Looking through the entries, count each line where the string "calculated" occurs, and write only the total.

Source texts of formatted documents
-- Opening Marker --
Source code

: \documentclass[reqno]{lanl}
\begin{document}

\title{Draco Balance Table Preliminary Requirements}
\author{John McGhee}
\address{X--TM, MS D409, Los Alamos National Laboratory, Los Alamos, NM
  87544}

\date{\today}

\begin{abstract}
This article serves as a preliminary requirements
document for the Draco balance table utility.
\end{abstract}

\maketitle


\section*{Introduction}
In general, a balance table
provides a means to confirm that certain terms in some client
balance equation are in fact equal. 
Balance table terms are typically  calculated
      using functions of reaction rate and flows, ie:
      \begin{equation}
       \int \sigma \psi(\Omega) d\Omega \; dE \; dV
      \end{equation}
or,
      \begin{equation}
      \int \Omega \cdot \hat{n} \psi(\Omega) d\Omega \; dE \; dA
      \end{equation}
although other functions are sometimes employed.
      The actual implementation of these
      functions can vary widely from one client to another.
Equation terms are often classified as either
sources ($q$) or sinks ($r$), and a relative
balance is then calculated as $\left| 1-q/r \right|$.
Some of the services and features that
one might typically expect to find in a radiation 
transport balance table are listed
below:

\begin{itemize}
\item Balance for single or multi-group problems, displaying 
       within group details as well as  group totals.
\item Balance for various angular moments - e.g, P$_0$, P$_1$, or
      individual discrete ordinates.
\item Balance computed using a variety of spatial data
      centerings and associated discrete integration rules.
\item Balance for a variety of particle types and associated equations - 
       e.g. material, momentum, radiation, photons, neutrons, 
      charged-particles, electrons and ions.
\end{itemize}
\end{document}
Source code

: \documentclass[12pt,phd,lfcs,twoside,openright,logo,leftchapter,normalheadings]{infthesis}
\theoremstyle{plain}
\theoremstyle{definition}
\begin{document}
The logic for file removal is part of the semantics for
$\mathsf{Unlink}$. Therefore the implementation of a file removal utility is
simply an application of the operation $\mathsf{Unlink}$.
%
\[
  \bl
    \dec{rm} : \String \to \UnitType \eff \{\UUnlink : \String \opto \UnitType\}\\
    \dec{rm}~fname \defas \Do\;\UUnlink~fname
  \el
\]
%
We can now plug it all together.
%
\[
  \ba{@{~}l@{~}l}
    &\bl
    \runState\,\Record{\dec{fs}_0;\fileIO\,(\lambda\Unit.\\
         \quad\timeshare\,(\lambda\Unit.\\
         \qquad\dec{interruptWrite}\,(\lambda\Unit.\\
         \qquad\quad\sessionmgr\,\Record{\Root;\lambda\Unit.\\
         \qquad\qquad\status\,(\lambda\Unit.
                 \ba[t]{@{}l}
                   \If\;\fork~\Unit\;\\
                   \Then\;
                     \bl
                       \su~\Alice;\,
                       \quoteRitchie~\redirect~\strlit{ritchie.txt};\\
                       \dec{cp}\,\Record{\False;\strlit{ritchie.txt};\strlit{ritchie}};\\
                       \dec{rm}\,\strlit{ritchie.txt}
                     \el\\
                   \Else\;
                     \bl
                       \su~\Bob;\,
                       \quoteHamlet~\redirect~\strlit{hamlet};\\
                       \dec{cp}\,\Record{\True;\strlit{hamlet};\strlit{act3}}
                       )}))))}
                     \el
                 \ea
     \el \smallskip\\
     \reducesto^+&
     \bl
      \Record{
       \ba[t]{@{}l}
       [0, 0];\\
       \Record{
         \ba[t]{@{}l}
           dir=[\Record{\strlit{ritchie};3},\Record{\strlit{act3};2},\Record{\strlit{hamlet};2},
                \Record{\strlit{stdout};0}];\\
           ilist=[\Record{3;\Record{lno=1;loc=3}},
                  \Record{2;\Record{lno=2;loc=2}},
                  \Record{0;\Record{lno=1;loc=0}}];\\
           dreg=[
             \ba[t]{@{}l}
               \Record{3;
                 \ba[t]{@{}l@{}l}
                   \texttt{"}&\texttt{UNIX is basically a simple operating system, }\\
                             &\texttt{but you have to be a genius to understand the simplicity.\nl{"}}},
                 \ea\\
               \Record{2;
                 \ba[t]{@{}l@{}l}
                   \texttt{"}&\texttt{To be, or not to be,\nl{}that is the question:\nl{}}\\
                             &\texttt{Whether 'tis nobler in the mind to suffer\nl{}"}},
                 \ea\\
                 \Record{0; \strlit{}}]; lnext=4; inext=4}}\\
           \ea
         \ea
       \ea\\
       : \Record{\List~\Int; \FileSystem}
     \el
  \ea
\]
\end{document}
-- Closing Marker --
Result of the task ::
2